# Camaro Restoration



## T-jetjim (Sep 12, 2005)

I received an extremely chopped up Camaro as part of an eBay purchase. The roof was cut in half, the rear wheel wells were brutally chopped and there was black magic marker all over it. I decided to make a project out of it.
http://i123.photobucket.com/albums/o308/T-jetjim/PIC_0340.jpg
At this stage I had already filled in the rear whell wells. I use styrene card stock, cut to fit in the butchered wheel well, crazy glue it in, then cover it with epoxy. Since I knew I would be painting the car, I left the epoxy clear. If I am doing a restoration, I will mix paint to match the car and add it to the epoxy first.
http://i123.photobucket.com/albums/o308/T-jetjim/PIC_0341.jpg
Then I can dremel out the wheel wells after the epoxy dries. I can cut them to fit my wheels.
http://i123.photobucket.com/albums/o308/T-jetjim/PIC_0343.jpg
I cut to fit a Weird Jack's convertible kit. Once this was epoxied in, I had to thin it out wherever it hit the top of the gear plate.

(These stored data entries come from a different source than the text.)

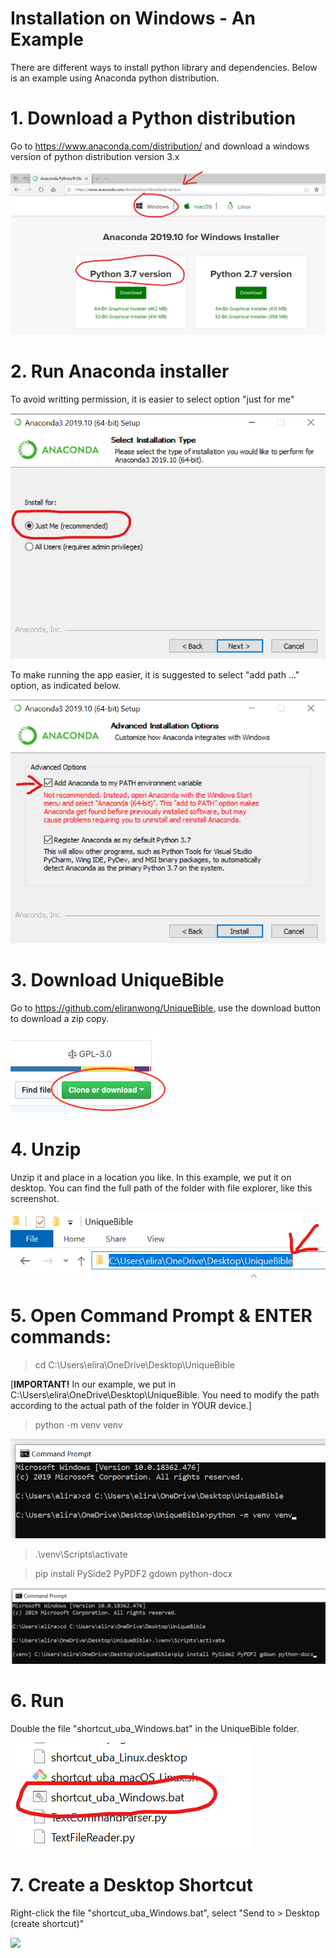 # Installation on Windows - An Example

There are different ways to install python library and dependencies.  Below is an example using Anaconda python distribution.

# 1. Download a Python distribution

Go to https://www.anaconda.com/distribution/ and download a windows version of python distribution version 3.x

<img src="screenshots/download_anaconda.png">

# 2. Run Anaconda installer

To avoid writting permission, it is easier to select option "just for me"

<img src="screenshots/install_just_for_me.png">

To make running the app easier, it is suggested to select "add path ..." option, as indicated below.

<img src="screenshots/add_path.png">

# 3. Download UniqueBible

Go to https://github.com/eliranwong/UniqueBible, use the download button to download a zip copy.

<img src="screenshots/downloadButton.png">

# 4. Unzip

Unzip it and place in a location you like.  In this example, we put it on desktop.  You can find the full path of the folder with file explorer, like this screenshot.

<img src="screenshots/uba_path.png">

# 5. Open Command Prompt & ENTER commands:

> cd C:\Users\elira\OneDrive\Desktop\UniqueBible

[<b>IMPORTANT!</b> In our example, we put in C:\Users\elira\OneDrive\Desktop\UniqueBible.  You need to modify the path according to the actual path of the folder in YOUR device.]

> python -m venv venv

<img src="screenshots/command_prompt1.png">

> .\venv\Scripts\activate

> pip install PySide2 PyPDF2 gdown python-docx

<img src="screenshots/command_prompt3.png">

# 6. Run

Double the file "shortcut_uba_Windows.bat" in the UniqueBible folder.

<img src="screenshots/shortcut.png">

# 7. Create a Desktop Shortcut

Right-click the file "shortcut_uba_Windows.bat", select "Send to > Desktop (create shortcut)"

<img src="screenshots/desktop_shortcut.png.png">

The dash had to be cut off, thinned out and trimmed to fit.
http://i123.photobucket.com/albums/o308/T-jetjim/PIC_0346.jpg
I sprayed it metallic teal and used Pactra liquid mask on the interior.
http://i123.photobucket.com/albums/o308/T-jetjim/PIC_0348.jpg
Added some stripes, detailed the interior, added a boot and new mustang windshield from RRR and she's ready to race.
http://i123.photobucket.com/albums/o308/T-jetjim/PIC_0355.jpg
Jim


----------



## roadrner (Jul 21, 1999)

TJj,
Looks good for all that effort. :thumbsup: rr


----------



## 1scalevolvo (Feb 5, 2004)

:wave: Although I would have used a Camaro w/s you did a great job ! I have An old original TO yl #7 that I converted to a convertible in the '70's in my spare body box.I retained the original w/s & used cardboard & masking tape to make an interior & painted it since in those days there were no "Weird Jack" interiors & my skills were not that developed then.I do not remember if the posts were mashed or not.In the 70's I also converted a Mako Shark with bum posts to a convertible.I retained part of the roof to use as a rollbar.For some odd reason I never did an interior.


Neal :dude:


----------



## T-jetjim (Sep 12, 2005)

Neal - I would have used a Camaro windshield but I only had perfectly good ones. Great job on the card stock interior on the firebird. And also a nice job flattening out the rear deck on that Mako. 

Jim


----------



## JordanZ870 (Nov 25, 2004)

Super resto-project! Post a new pic on the chassis, yeah? We'd all love to see it!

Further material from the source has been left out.